*** Opening Supplied records ***

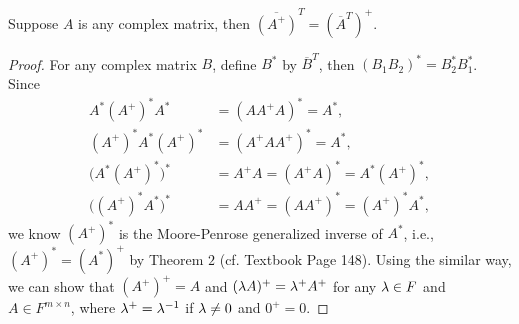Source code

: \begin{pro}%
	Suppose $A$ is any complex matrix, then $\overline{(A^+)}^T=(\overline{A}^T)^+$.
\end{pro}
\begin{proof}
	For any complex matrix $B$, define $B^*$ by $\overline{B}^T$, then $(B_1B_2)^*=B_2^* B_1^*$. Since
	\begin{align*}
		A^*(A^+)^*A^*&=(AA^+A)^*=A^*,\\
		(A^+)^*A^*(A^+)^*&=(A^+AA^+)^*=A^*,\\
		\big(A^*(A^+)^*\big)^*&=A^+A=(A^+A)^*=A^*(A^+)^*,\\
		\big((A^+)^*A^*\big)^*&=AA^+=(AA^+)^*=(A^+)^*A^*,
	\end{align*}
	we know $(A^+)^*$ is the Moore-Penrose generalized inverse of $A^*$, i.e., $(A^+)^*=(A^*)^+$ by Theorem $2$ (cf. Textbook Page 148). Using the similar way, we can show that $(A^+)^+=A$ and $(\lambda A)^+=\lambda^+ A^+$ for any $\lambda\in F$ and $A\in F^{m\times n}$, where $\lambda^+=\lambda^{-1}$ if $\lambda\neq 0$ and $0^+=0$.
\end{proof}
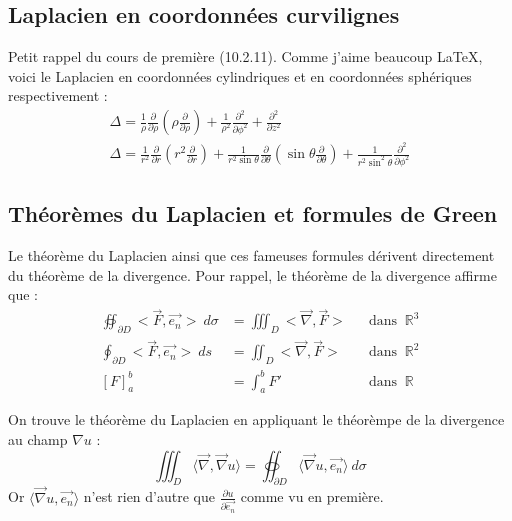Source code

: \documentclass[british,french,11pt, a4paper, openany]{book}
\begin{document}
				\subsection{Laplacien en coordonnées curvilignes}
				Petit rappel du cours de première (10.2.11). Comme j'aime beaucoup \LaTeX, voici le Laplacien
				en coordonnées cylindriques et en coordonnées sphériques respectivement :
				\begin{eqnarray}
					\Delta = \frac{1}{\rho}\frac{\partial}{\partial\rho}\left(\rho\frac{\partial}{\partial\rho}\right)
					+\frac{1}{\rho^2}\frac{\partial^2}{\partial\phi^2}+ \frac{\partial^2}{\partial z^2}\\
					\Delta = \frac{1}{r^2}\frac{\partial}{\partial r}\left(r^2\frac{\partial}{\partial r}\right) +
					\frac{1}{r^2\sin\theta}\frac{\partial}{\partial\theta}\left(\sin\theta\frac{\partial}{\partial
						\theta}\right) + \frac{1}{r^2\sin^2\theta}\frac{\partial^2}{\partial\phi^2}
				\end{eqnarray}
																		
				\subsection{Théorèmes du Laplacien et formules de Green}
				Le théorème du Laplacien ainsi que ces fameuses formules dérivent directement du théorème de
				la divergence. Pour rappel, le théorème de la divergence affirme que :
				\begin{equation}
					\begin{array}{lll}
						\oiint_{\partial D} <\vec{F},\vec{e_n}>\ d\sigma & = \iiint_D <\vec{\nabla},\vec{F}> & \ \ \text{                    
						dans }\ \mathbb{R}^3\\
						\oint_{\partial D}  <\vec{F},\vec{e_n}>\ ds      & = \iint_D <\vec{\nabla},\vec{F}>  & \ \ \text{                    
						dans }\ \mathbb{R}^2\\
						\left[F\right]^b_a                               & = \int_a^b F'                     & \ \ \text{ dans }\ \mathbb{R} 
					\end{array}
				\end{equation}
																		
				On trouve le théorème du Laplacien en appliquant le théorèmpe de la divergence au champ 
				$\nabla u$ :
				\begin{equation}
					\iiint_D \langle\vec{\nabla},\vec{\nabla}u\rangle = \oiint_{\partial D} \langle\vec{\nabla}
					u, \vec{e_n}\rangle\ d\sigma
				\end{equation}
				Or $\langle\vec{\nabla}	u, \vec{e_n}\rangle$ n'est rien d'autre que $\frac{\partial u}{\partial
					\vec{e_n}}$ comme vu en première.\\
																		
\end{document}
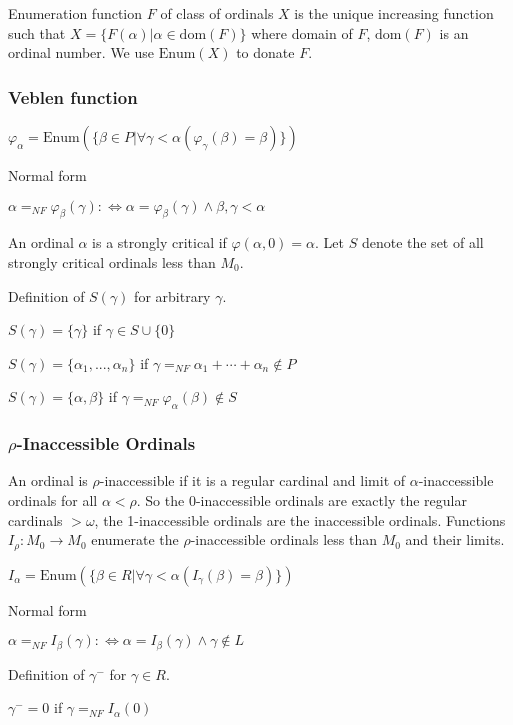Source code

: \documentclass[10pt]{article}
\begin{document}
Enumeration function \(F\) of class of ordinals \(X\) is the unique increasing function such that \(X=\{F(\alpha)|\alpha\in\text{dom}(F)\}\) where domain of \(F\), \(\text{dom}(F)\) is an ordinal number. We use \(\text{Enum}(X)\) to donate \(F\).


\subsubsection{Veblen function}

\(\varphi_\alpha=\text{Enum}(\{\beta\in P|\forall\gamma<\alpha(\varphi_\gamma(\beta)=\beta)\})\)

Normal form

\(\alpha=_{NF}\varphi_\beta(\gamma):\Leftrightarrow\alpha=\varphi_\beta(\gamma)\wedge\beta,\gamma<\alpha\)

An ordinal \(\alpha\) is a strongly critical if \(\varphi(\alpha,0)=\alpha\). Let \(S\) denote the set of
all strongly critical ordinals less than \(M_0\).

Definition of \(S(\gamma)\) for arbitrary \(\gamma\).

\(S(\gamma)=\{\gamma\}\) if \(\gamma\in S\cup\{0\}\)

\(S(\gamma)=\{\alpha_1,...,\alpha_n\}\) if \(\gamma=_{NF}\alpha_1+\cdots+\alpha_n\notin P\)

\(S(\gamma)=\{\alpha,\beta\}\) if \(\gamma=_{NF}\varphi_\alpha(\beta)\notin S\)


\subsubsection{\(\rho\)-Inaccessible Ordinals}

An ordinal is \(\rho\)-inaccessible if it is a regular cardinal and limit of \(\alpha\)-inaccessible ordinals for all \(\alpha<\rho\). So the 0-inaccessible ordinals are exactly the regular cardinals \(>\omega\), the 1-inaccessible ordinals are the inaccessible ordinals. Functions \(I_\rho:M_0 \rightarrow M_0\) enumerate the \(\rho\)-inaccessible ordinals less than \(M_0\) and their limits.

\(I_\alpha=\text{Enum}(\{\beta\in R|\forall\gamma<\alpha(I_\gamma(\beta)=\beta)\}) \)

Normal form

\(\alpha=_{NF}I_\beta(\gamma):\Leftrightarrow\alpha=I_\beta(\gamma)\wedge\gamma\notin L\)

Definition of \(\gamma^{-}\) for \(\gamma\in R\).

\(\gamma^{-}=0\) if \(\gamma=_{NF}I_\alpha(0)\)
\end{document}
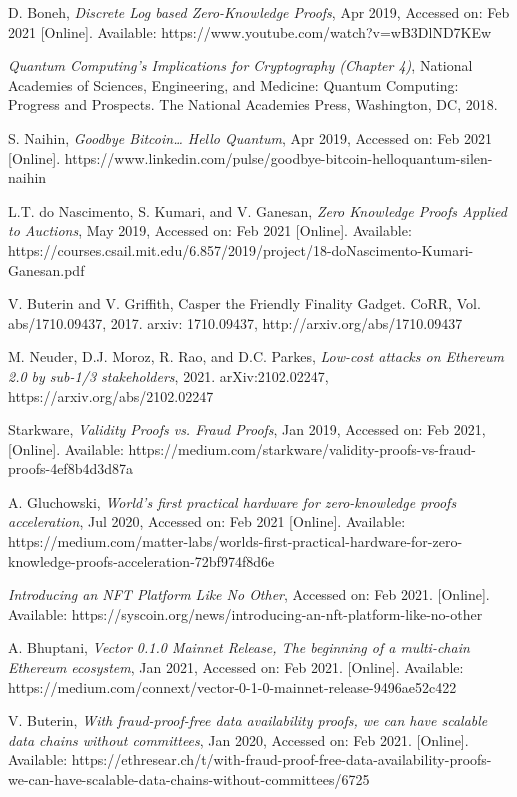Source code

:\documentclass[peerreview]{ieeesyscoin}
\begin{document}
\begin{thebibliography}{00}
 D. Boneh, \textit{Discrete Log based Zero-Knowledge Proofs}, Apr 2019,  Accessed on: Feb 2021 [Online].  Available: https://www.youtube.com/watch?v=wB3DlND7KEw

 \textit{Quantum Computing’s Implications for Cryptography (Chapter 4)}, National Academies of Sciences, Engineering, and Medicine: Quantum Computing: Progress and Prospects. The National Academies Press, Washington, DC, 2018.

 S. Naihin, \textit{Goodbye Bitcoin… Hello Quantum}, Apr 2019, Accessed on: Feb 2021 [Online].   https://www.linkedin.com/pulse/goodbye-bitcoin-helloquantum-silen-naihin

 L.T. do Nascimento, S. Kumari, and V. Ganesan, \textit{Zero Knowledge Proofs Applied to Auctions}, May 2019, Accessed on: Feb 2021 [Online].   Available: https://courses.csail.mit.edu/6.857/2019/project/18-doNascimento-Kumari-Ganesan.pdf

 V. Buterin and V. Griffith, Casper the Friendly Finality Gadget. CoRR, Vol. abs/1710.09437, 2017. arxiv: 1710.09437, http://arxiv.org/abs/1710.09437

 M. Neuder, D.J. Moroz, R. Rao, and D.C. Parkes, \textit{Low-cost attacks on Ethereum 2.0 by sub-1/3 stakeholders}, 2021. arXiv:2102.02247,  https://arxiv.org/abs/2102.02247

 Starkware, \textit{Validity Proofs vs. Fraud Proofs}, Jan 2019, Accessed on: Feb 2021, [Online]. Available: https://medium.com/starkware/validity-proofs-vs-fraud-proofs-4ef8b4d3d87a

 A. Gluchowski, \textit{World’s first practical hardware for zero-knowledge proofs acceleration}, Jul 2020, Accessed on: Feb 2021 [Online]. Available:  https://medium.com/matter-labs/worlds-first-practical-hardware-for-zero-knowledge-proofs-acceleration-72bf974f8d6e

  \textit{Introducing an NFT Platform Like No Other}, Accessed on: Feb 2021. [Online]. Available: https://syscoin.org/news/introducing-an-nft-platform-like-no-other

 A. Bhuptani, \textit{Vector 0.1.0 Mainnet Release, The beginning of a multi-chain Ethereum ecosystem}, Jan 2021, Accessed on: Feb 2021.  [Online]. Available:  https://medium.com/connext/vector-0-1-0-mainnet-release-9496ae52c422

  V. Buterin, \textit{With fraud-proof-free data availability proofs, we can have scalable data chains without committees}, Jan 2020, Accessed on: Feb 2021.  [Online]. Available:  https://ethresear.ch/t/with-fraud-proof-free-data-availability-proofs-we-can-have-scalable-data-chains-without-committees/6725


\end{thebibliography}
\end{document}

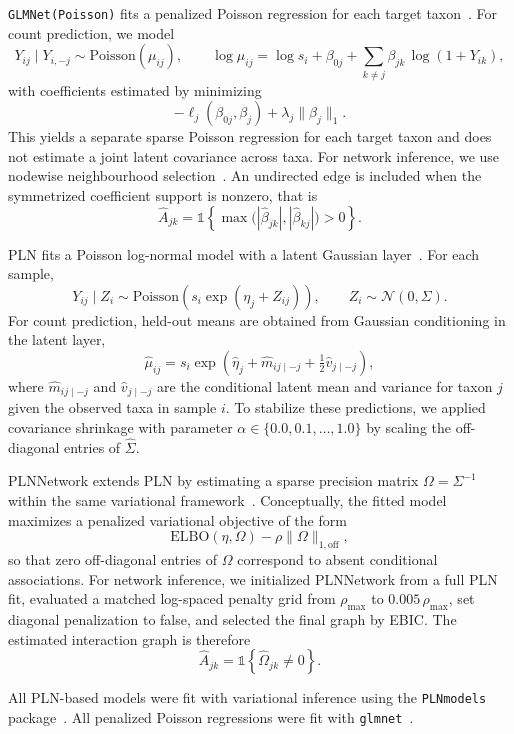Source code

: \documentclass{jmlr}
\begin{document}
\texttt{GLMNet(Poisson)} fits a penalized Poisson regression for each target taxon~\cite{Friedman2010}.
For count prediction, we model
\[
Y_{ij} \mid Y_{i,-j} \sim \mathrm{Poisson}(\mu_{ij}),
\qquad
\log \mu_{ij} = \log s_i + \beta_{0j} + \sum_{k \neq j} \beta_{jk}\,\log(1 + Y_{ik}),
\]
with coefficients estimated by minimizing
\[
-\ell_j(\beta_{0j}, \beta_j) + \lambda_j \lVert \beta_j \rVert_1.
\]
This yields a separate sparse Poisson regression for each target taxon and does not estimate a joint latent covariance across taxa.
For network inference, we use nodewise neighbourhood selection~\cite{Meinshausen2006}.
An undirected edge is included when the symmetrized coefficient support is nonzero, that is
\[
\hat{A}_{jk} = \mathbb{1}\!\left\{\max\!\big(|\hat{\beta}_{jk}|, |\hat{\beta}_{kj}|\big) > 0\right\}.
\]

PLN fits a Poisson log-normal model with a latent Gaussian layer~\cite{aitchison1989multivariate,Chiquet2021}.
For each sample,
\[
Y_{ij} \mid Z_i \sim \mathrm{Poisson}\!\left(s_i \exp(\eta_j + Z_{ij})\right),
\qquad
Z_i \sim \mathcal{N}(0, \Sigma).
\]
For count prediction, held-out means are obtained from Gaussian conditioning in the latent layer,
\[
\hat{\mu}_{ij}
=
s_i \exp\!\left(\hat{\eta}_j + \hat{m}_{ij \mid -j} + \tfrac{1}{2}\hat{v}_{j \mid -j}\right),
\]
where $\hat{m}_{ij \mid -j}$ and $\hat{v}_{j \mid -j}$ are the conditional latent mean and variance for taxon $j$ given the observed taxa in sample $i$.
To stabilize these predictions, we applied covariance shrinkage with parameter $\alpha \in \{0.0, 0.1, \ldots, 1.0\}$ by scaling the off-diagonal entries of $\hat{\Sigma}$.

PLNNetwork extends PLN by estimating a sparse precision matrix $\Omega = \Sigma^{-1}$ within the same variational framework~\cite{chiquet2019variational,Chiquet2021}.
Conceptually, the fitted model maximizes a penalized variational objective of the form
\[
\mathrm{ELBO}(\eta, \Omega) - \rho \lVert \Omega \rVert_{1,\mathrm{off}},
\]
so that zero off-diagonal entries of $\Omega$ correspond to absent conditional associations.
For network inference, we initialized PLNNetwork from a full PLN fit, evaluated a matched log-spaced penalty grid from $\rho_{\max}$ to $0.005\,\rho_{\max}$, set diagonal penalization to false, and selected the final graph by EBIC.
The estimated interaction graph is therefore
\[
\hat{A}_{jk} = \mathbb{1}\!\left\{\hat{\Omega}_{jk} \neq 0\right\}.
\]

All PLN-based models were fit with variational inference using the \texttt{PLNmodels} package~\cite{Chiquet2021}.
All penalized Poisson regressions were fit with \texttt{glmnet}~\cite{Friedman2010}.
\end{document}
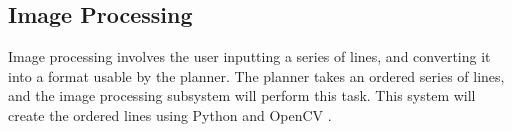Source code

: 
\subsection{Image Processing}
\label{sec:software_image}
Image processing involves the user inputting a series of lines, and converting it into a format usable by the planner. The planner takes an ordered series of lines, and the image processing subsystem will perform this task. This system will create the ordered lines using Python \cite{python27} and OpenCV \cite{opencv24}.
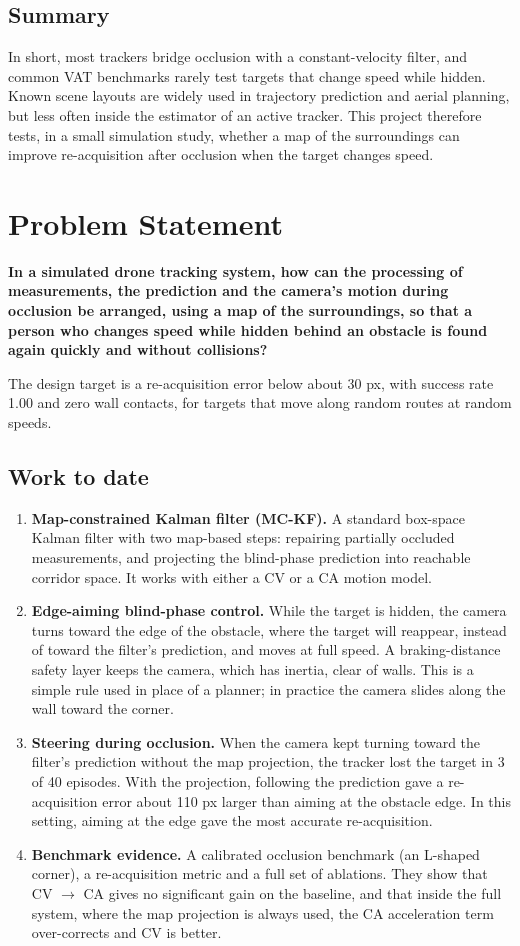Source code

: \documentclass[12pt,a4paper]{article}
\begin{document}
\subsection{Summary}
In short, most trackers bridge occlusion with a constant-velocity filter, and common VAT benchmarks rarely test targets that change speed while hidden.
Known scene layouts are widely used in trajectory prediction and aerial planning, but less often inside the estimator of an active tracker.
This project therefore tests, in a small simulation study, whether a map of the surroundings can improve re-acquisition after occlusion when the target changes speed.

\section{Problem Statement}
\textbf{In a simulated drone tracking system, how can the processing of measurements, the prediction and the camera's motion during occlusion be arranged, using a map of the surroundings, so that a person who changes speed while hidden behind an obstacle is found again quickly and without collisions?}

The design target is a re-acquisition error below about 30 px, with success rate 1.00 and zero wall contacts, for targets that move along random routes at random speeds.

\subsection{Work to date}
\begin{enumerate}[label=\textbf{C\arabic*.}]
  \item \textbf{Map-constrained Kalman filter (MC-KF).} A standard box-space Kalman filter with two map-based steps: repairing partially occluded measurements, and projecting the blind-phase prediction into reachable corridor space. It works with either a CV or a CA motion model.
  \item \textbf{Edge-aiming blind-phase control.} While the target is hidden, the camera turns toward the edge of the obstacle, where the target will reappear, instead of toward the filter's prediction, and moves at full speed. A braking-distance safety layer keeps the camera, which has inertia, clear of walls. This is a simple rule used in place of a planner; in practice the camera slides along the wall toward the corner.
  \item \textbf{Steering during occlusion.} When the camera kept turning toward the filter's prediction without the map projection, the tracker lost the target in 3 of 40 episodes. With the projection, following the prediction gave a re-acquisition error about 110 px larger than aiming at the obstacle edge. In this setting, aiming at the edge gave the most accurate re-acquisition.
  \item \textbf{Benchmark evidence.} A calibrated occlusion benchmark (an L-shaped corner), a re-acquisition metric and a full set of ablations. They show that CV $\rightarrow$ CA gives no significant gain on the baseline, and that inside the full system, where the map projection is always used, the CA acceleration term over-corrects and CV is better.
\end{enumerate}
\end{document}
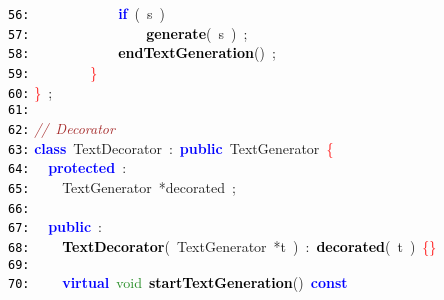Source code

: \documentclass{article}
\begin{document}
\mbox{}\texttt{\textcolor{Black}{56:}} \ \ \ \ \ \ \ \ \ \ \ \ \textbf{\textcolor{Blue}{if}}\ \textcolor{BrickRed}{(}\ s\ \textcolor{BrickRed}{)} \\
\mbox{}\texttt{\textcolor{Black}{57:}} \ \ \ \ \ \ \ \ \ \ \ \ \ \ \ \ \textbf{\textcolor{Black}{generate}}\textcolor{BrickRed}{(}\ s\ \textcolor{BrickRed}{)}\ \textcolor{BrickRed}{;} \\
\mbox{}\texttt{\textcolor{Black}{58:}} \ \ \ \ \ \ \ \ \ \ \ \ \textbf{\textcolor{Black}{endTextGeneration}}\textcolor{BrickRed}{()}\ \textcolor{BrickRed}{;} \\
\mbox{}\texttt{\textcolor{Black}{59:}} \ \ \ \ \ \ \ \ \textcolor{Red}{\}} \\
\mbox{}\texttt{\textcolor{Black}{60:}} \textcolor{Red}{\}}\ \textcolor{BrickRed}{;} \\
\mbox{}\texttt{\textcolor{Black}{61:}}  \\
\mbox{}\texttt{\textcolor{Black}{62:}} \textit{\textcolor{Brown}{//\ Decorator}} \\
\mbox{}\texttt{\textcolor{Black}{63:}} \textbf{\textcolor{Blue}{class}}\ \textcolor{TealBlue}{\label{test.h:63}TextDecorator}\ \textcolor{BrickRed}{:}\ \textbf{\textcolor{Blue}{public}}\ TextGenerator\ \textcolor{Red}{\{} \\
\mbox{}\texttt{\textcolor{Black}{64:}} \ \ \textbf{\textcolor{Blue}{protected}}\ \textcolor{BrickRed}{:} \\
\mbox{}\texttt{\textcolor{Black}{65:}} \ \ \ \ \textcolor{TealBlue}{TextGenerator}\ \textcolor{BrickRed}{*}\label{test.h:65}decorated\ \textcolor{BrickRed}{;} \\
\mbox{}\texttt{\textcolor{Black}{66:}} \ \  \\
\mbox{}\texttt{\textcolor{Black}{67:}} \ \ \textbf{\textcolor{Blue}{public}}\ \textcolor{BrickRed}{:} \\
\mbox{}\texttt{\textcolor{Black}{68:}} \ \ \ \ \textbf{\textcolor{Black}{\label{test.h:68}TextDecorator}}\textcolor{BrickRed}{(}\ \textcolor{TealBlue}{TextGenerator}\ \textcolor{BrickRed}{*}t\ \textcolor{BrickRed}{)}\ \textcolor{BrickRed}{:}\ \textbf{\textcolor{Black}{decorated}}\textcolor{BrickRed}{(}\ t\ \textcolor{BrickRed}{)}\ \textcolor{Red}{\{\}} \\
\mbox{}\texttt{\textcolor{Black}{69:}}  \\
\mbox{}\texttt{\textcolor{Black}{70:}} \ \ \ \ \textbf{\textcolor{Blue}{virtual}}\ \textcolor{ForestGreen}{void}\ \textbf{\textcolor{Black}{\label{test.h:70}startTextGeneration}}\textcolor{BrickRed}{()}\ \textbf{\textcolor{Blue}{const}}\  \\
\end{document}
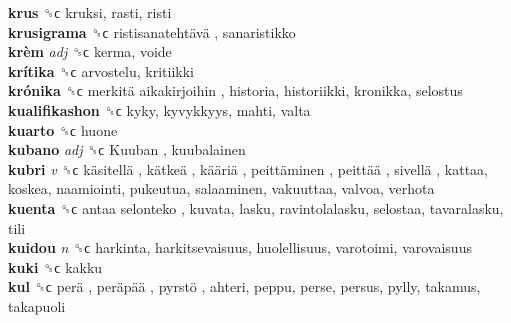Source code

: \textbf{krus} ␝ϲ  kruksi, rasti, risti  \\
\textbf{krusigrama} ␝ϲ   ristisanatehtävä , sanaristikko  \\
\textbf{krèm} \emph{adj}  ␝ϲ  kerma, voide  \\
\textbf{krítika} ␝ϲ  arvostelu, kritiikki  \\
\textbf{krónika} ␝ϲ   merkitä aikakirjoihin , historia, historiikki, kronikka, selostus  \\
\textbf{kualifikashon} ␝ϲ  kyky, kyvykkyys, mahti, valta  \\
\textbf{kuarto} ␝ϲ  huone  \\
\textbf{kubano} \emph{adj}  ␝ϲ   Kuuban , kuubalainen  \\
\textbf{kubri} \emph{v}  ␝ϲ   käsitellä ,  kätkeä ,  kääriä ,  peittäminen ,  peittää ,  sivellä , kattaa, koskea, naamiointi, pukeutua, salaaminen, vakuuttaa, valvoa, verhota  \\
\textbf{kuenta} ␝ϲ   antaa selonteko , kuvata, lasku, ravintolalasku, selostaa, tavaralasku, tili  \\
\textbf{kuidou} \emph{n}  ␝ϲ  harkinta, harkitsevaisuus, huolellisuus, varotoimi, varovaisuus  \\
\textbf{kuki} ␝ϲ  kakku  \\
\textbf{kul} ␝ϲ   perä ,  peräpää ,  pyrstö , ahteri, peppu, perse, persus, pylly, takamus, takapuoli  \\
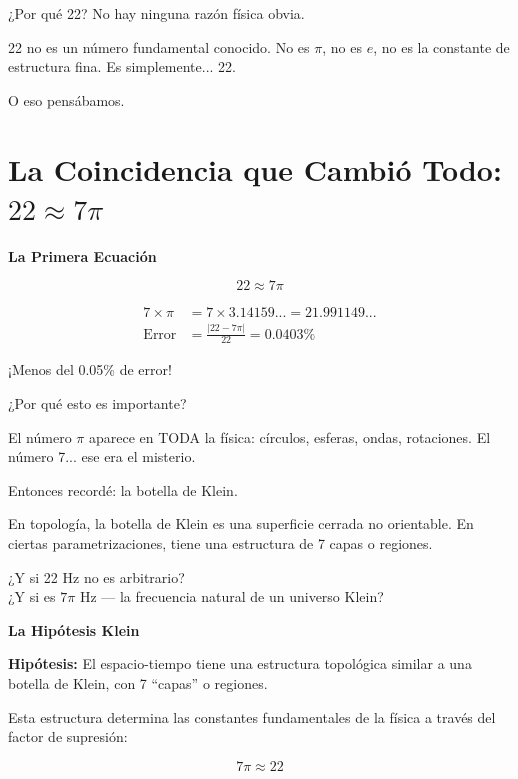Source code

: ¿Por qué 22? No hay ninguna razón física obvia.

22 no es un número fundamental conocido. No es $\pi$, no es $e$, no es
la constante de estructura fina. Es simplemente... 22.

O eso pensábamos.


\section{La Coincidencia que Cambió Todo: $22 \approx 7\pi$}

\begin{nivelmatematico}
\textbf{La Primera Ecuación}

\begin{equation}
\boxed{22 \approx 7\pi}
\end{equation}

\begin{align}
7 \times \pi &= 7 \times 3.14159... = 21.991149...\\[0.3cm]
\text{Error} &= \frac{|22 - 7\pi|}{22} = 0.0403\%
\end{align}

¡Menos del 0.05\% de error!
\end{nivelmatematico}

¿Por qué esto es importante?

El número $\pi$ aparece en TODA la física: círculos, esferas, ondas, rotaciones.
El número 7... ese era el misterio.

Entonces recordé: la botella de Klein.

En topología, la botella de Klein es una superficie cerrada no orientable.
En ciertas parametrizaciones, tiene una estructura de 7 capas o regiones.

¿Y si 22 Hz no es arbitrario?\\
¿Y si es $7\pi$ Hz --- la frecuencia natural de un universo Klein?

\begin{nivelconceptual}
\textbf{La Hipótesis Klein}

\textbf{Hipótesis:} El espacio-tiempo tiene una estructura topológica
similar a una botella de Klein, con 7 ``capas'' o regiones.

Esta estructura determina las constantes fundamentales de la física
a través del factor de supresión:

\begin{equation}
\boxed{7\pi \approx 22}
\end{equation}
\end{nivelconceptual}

*** Closing Supplied records ***

▶ **Required work**
Your answer must be the line containing "esto es importante?" and each line after it in the listing above, copied exactly.

▶ **Solution for this exercise**
¿Por qué esto es importante?

El número $\pi$ aparece en TODA la física: círculos, esferas, ondas, rotaciones.
El número 7... ese era el misterio.

Entonces recordé: la botella de Klein.

En topología, la botella de Klein es una superficie cerrada no orientable.
En ciertas parametrizaciones, tiene una estructura de 7 capas o regiones.

¿Y si 22 Hz no es arbitrario?\\
¿Y si es $7\pi$ Hz --- la frecuencia natural de un universo Klein?

\begin{nivelconceptual}
\textbf{La Hipótesis Klein}

\textbf{Hipótesis:} El espacio-tiempo tiene una estructura topológica
similar a una botella de Klein, con 7 ``capas'' o regiones.

Esta estructura determina las constantes fundamentales de la física
a través del factor de supresión:

\begin{equation}
\boxed{7\pi \approx 22}
\end{equation}
\end{nivelconceptual}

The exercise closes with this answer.